Curva hacia el Ayuntamiento. La carrera ya es pelea. No tienes suficiente hueco para la velocidad que esperas. Los agobios son profundos. Los codazos te revelan. Chocas con alguna barrera incontrolada la inercia. Empiezas a sentir el aliento y las pisadas de Miuras. No es ayuda, es competencia esos vestidos de blanco huyendo de tanta amenaza, tan veloz como tan negra. No valoras la belleza concentrado en dar tus pasos. Ves todo un poco borroso. Mucho ruido, mucha valla. Es cuando te das cuenta que el camino está trazado. Que no sirve si te paras. Que los toros, si te pasan, vuelven de nuevo a la carrera en el bucle que es la vida, de esa ganadería infinita que llamamos los problemas. Y tienes que seguir corriendo, huyendo de las cornadas. Con recortes o en el suelo haciéndote pequeñito. Subiendo un rato a la valla para tomarte un respiro. Si las circunstancias te dejan.

placeholder Varios recortadores citan a un toro en Pamplona. (Reuters/Vincent West)
Varios recortadores citan a un toro en Pamplona. (Reuters/Vincent West)

Cruzas por Mercaderes en el tramo más bonito. Disfrutas de la carrera cogido un poco el tranquillo. Algaradas y banderas te dan fuerza y energía, eres joven, casi eterno, y fuerte para coger cualquier toro por los cuernos. Sin mirar aún atrás no te fijas en el giro de casi noventa grados que te va a dar la Estafeta. Si vas muy ensimismado te estrellas contra el vallado y te aplastan los problemas. Pasas, de un buen porrazo, de la bella cuesta abajo que ensancha el ayuntamiento al tramo que es cuesta arriba. No ves el fin de la calle y parece que jadeas. Empiezan a pesar las piernas cuando la juventud te abandona. Problemas que te resbalaban ahora resbalan por su peso y te aplastan o empitonan. Es esa curva que giras para encarar la madurez, la adultez y la idiotez de tener que seguir corriendo sin saber muy bien por qué. Miras atrás y no hay calle. Parece que nada de lo corrido sirviera. Hay gente amontonada y revuelta en sus problemas. Algunos se quedan ahí, debajo de alguno de ellos, aplastados por el peso de no saber evitarlos. Se atascan y el toro se encela. Y no pueden hacer nada.
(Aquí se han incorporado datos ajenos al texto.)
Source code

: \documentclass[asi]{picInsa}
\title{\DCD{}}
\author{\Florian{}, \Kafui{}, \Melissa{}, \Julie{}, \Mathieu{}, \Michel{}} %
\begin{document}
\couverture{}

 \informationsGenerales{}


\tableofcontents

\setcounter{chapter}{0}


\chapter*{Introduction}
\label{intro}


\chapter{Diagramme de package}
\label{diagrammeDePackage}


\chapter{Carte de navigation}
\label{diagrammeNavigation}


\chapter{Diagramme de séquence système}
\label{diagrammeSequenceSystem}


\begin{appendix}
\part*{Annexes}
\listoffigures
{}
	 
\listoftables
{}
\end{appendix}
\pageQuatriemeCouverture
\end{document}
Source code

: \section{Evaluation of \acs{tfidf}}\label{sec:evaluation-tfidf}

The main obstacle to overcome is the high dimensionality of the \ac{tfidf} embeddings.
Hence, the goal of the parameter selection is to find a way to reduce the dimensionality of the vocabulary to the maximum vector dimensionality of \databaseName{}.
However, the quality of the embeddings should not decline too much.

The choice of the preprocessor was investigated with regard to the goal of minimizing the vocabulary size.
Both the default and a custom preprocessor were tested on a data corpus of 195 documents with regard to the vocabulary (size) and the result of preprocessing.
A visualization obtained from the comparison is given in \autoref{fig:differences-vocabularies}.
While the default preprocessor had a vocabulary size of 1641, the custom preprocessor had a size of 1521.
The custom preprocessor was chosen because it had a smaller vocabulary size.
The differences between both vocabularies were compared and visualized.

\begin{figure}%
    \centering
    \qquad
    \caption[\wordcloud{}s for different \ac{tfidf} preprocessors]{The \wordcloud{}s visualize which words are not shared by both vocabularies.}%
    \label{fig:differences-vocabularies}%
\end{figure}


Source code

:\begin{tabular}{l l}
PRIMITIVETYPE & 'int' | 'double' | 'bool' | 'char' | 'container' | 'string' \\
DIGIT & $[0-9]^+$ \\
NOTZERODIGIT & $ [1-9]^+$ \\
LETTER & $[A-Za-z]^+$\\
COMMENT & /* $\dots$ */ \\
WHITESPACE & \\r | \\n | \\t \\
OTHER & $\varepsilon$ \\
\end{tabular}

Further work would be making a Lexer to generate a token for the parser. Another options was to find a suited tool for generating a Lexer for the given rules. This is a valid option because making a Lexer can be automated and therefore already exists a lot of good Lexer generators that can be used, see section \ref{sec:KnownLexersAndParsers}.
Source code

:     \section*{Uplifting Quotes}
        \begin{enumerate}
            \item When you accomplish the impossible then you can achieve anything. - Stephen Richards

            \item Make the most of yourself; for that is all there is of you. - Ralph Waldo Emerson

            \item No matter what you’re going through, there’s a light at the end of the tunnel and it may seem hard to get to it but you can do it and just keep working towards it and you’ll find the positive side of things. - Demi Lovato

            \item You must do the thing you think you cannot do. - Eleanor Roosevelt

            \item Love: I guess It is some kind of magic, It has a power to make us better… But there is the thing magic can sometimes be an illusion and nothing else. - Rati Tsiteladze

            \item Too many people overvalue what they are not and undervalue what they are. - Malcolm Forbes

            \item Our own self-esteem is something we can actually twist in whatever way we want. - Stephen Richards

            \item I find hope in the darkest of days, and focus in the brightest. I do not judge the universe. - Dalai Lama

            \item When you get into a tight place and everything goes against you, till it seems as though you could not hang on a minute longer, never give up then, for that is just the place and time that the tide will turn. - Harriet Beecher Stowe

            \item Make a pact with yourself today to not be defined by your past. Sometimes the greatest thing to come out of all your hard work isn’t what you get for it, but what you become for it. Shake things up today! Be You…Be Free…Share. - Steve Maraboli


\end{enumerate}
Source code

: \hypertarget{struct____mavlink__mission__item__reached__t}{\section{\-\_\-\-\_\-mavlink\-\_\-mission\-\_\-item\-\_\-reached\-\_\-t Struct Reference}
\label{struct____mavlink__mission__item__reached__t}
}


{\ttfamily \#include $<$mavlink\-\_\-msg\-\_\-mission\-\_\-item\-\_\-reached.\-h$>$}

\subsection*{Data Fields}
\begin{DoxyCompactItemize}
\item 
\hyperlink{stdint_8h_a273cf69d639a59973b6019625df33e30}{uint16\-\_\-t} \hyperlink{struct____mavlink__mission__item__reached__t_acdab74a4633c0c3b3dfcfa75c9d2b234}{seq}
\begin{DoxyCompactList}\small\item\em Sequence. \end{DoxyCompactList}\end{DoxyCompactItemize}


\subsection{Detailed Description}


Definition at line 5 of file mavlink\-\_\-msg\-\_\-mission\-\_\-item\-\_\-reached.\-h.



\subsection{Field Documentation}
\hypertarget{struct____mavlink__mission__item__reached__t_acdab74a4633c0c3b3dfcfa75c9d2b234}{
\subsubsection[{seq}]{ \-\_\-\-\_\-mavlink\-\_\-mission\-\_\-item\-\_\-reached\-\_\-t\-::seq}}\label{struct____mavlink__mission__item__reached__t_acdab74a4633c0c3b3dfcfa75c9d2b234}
Vuelves a mirar delante de ese futuro ya escrito. No sabes lo que te queda. Los gritos y la exigencia resuenan en tu cabeza. Sigue la gente corriendo. Un juego del calamar que hace correr… chorros de tinta. Con los que vas a emborronar, seguro, alguna parte de tu vida. Te fijas en los demás. Los hay que van a toda leche, los hay también paraditos. Ya dos tercios de carrera y deberías ir pensando en alguien que no seas tú mismo. Sientes el peso en los brazos. Una mujer, unos chiquillos, unos padres agotados. Corres ahorrando energía o al menos es lo que piensas. Sigues presenciando caídas. Ves como caen algunos por tropiezos de torpeza, por baches inesperados, porque hasta ahí llega su encierro, alguien lo habrá premeditado.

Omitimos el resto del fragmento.